THE DATA =
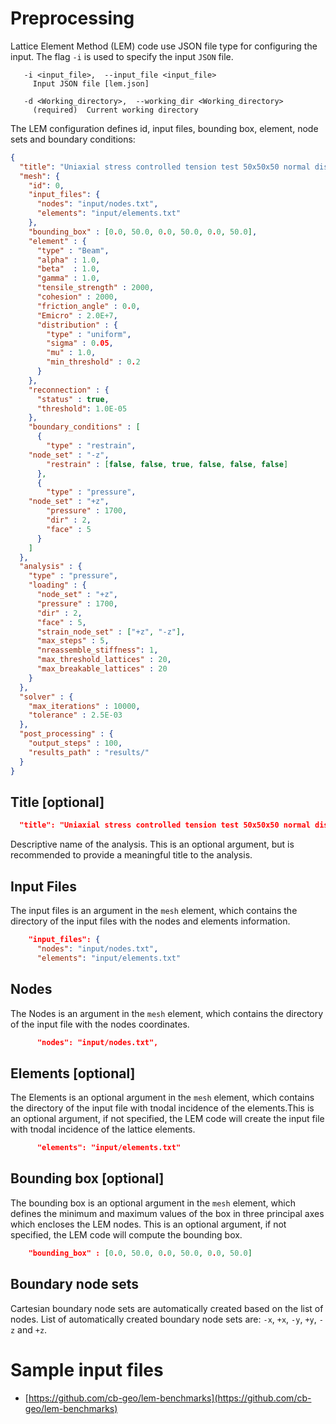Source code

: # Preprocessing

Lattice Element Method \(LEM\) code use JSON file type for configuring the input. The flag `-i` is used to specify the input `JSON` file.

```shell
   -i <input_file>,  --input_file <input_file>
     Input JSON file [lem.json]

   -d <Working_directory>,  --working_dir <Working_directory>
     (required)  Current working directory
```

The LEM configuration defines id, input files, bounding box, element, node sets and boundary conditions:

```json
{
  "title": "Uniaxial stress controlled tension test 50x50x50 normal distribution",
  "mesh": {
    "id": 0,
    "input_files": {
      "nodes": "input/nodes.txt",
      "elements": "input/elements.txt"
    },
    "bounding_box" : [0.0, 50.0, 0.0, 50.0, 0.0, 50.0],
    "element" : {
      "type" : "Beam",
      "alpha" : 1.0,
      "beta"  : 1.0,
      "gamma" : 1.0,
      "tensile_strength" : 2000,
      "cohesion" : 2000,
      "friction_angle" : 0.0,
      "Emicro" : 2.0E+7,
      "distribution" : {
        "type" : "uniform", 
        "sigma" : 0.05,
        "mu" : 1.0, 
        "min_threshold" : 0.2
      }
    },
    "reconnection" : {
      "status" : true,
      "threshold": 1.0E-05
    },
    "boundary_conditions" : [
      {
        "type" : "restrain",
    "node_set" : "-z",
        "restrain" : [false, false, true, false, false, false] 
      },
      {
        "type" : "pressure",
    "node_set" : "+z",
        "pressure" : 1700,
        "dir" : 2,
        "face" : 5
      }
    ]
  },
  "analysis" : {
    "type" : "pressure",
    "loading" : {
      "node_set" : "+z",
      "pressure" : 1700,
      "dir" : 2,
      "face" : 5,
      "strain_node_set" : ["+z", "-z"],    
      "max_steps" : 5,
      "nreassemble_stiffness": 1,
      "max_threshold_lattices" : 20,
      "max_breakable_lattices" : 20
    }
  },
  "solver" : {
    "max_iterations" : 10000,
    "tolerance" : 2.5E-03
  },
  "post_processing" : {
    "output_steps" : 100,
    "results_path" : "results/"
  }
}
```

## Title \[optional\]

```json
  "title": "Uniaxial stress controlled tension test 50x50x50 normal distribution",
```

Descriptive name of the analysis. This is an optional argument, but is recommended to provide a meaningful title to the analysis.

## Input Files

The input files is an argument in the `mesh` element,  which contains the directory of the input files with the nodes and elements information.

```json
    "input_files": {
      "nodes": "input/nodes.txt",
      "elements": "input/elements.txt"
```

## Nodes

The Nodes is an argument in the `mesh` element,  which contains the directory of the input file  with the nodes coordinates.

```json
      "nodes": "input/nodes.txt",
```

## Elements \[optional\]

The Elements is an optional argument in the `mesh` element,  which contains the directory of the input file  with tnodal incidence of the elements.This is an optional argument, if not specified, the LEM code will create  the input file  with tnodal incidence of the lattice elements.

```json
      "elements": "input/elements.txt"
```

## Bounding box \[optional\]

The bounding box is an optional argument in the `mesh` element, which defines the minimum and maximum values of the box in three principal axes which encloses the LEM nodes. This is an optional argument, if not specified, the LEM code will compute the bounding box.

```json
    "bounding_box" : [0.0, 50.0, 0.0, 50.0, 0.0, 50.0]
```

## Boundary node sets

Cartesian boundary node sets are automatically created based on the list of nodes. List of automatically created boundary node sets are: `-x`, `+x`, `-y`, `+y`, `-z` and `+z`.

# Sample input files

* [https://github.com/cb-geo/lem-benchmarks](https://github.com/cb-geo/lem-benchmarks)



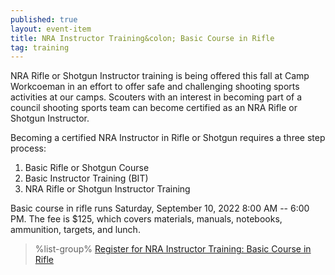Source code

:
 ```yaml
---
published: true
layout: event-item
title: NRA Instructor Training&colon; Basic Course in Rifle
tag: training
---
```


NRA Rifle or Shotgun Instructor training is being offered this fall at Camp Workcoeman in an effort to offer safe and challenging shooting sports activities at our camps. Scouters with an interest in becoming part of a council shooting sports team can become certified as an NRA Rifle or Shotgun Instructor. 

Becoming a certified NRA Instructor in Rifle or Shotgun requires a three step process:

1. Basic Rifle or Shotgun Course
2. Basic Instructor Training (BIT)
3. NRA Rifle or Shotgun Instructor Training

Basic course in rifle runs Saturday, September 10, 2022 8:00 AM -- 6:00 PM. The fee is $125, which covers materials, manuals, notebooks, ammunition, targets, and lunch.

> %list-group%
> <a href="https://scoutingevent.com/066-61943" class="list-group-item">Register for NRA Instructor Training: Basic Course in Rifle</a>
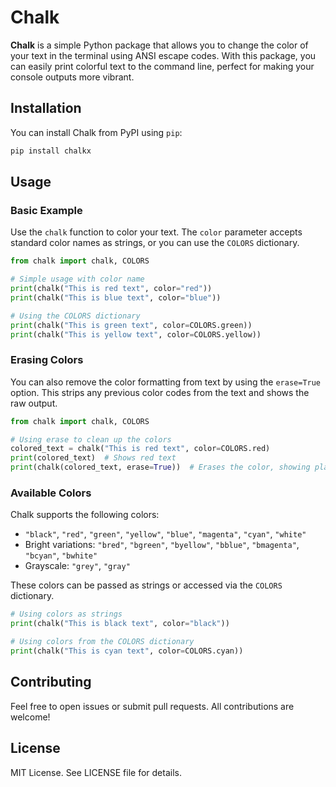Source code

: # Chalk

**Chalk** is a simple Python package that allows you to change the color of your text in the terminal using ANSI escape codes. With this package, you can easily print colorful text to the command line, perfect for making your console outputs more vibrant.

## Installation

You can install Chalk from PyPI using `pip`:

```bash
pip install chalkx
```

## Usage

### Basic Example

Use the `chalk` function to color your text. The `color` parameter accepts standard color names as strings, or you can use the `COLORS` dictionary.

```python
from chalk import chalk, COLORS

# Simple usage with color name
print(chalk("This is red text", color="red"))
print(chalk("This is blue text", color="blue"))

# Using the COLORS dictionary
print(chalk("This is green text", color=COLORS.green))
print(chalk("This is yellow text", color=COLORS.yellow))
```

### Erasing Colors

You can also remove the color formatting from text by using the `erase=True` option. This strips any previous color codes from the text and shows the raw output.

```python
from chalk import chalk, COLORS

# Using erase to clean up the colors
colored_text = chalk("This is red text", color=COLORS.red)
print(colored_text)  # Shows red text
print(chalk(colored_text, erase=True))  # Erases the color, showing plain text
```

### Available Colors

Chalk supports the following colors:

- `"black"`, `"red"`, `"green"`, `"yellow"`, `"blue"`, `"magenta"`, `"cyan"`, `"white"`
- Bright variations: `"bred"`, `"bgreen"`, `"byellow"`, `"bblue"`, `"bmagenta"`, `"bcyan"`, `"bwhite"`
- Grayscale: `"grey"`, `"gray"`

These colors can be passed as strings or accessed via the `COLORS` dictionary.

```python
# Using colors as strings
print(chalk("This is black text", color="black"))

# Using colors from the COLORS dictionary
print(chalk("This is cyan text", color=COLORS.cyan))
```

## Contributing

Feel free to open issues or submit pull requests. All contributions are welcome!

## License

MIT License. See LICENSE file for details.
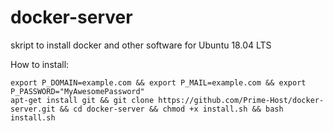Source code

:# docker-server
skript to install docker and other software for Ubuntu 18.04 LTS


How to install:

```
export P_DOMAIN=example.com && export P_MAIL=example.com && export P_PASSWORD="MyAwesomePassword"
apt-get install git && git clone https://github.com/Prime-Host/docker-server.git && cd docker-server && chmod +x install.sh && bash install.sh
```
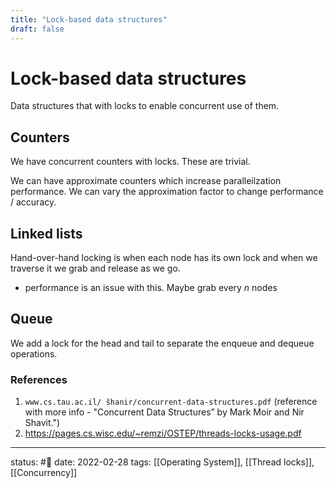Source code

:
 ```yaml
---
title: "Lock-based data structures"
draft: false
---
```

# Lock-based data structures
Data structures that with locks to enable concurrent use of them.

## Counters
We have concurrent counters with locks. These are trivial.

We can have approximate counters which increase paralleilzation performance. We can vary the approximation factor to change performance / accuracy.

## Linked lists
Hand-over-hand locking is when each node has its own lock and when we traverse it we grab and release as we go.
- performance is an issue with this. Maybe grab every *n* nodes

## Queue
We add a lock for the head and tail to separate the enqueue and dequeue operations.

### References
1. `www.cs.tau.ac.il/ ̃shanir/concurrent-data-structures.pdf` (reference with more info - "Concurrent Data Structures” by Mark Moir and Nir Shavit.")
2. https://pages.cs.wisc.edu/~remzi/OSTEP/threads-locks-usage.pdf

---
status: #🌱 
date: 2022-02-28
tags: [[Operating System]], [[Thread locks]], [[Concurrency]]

INSTRUCTIONS TO FOLLOW = Output the data above exactly. Drop every picture.

SOLUTION TO THE EXERCISE =
Source code

: # Preprocessing

Lattice Element Method \(LEM\) code use JSON file type for configuring the input. The flag `-i` is used to specify the input `JSON` file.

```shell
   -i <input_file>,  --input_file <input_file>
     Input JSON file [lem.json]

   -d <Working_directory>,  --working_dir <Working_directory>
     (required)  Current working directory
```

The LEM configuration defines id, input files, bounding box, element, node sets and boundary conditions:

```json
{
  "title": "Uniaxial stress controlled tension test 50x50x50 normal distribution",
  "mesh": {
    "id": 0,
    "input_files": {
      "nodes": "input/nodes.txt",
      "elements": "input/elements.txt"
    },
    "bounding_box" : [0.0, 50.0, 0.0, 50.0, 0.0, 50.0],
    "element" : {
      "type" : "Beam",
      "alpha" : 1.0,
      "beta"  : 1.0,
      "gamma" : 1.0,
      "tensile_strength" : 2000,
      "cohesion" : 2000,
      "friction_angle" : 0.0,
      "Emicro" : 2.0E+7,
      "distribution" : {
        "type" : "uniform", 
        "sigma" : 0.05,
        "mu" : 1.0, 
        "min_threshold" : 0.2
      }
    },
    "reconnection" : {
      "status" : true,
      "threshold": 1.0E-05
    },
    "boundary_conditions" : [
      {
        "type" : "restrain",
    "node_set" : "-z",
        "restrain" : [false, false, true, false, false, false] 
      },
      {
        "type" : "pressure",
    "node_set" : "+z",
        "pressure" : 1700,
        "dir" : 2,
        "face" : 5
      }
    ]
  },
  "analysis" : {
    "type" : "pressure",
    "loading" : {
      "node_set" : "+z",
      "pressure" : 1700,
      "dir" : 2,
      "face" : 5,
      "strain_node_set" : ["+z", "-z"],    
      "max_steps" : 5,
      "nreassemble_stiffness": 1,
      "max_threshold_lattices" : 20,
      "max_breakable_lattices" : 20
    }
  },
  "solver" : {
    "max_iterations" : 10000,
    "tolerance" : 2.5E-03
  },
  "post_processing" : {
    "output_steps" : 100,
    "results_path" : "results/"
  }
}
```

## Title \[optional\]

```json
  "title": "Uniaxial stress controlled tension test 50x50x50 normal distribution",
```

Descriptive name of the analysis. This is an optional argument, but is recommended to provide a meaningful title to the analysis.

## Input Files

The input files is an argument in the `mesh` element,  which contains the directory of the input files with the nodes and elements information.

```json
    "input_files": {
      "nodes": "input/nodes.txt",
      "elements": "input/elements.txt"
```

## Nodes

The Nodes is an argument in the `mesh` element,  which contains the directory of the input file  with the nodes coordinates.

```json
      "nodes": "input/nodes.txt",
```

## Elements \[optional\]

The Elements is an optional argument in the `mesh` element,  which contains the directory of the input file  with tnodal incidence of the elements.This is an optional argument, if not specified, the LEM code will create  the input file  with tnodal incidence of the lattice elements.

```json
      "elements": "input/elements.txt"
```

## Bounding box \[optional\]

The bounding box is an optional argument in the `mesh` element, which defines the minimum and maximum values of the box in three principal axes which encloses the LEM nodes. This is an optional argument, if not specified, the LEM code will compute the bounding box.

```json
    "bounding_box" : [0.0, 50.0, 0.0, 50.0, 0.0, 50.0]
```

## Boundary node sets

Cartesian boundary node sets are automatically created based on the list of nodes. List of automatically created boundary node sets are: `-x`, `+x`, `-y`, `+y`, `-z` and `+z`.

# Sample input files

* [https://github.com/cb-geo/lem-benchmarks](https://github.com/cb-geo/lem-benchmarks)



Source code

:
 ```yaml
---
published: true
layout: event-item
title: NRA Instructor Training&colon; Basic Course in Rifle
tag: training
---
```


NRA Rifle or Shotgun Instructor training is being offered this fall at Camp Workcoeman in an effort to offer safe and challenging shooting sports activities at our camps. Scouters with an interest in becoming part of a council shooting sports team can become certified as an NRA Rifle or Shotgun Instructor. 

Becoming a certified NRA Instructor in Rifle or Shotgun requires a three step process:

1. Basic Rifle or Shotgun Course
2. Basic Instructor Training (BIT)
3. NRA Rifle or Shotgun Instructor Training

Basic course in rifle runs Saturday, September 10, 2022 8:00 AM -- 6:00 PM. The fee is $125, which covers materials, manuals, notebooks, ammunition, targets, and lunch.

> %list-group%
> <a href="https://scoutingevent.com/066-61943" class="list-group-item">Register for NRA Instructor Training: Basic Course in Rifle</a>
Source code

: # Chalk

**Chalk** is a simple Python package that allows you to change the color of your text in the terminal using ANSI escape codes. With this package, you can easily print colorful text to the command line, perfect for making your console outputs more vibrant.

## Installation

You can install Chalk from PyPI using `pip`:

```bash
pip install chalkx
```

## Usage

### Basic Example

Use the `chalk` function to color your text. The `color` parameter accepts standard color names as strings, or you can use the `COLORS` dictionary.

```python
from chalk import chalk, COLORS

# Simple usage with color name
print(chalk("This is red text", color="red"))
print(chalk("This is blue text", color="blue"))

# Using the COLORS dictionary
print(chalk("This is green text", color=COLORS.green))
print(chalk("This is yellow text", color=COLORS.yellow))
```

### Erasing Colors

You can also remove the color formatting from text by using the `erase=True` option. This strips any previous color codes from the text and shows the raw output.

```python
from chalk import chalk, COLORS

# Using erase to clean up the colors
colored_text = chalk("This is red text", color=COLORS.red)
print(colored_text)  # Shows red text
print(chalk(colored_text, erase=True))  # Erases the color, showing plain text
```

### Available Colors

Chalk supports the following colors:

- `"black"`, `"red"`, `"green"`, `"yellow"`, `"blue"`, `"magenta"`, `"cyan"`, `"white"`
- Bright variations: `"bred"`, `"bgreen"`, `"byellow"`, `"bblue"`, `"bmagenta"`, `"bcyan"`, `"bwhite"`
- Grayscale: `"grey"`, `"gray"`

These colors can be passed as strings or accessed via the `COLORS` dictionary.

```python
# Using colors as strings
print(chalk("This is black text", color="black"))

# Using colors from the COLORS dictionary
print(chalk("This is cyan text", color=COLORS.cyan))
```

## Contributing

Feel free to open issues or submit pull requests. All contributions are welcome!

## License

MIT License. See LICENSE file for details.
Source code

:# docker-server
skript to install docker and other software for Ubuntu 18.04 LTS


How to install:

```
export P_DOMAIN=example.com && export P_MAIL=example.com && export P_PASSWORD="MyAwesomePassword"
apt-get install git && git clone https://github.com/Prime-Host/docker-server.git && cd docker-server && chmod +x install.sh && bash install.sh
```
Source code

:
 ```yaml
---
title: "Lock-based data structures"
draft: false
---
```

# Lock-based data structures
Data structures that with locks to enable concurrent use of them.

## Counters
We have concurrent counters with locks. These are trivial.

We can have approximate counters which increase paralleilzation performance. We can vary the approximation factor to change performance / accuracy.

## Linked lists
Hand-over-hand locking is when each node has its own lock and when we traverse it we grab and release as we go.
- performance is an issue with this. Maybe grab every *n* nodes

## Queue
We add a lock for the head and tail to separate the enqueue and dequeue operations.

### References
1. `www.cs.tau.ac.il/ ̃shanir/concurrent-data-structures.pdf` (reference with more info - "Concurrent Data Structures” by Mark Moir and Nir Shavit.")
2. https://pages.cs.wisc.edu/~remzi/OSTEP/threads-locks-usage.pdf

---
status: #🌱 
date: 2022-02-28
tags: [[Operating System]], [[Thread locks]], [[Concurrency]]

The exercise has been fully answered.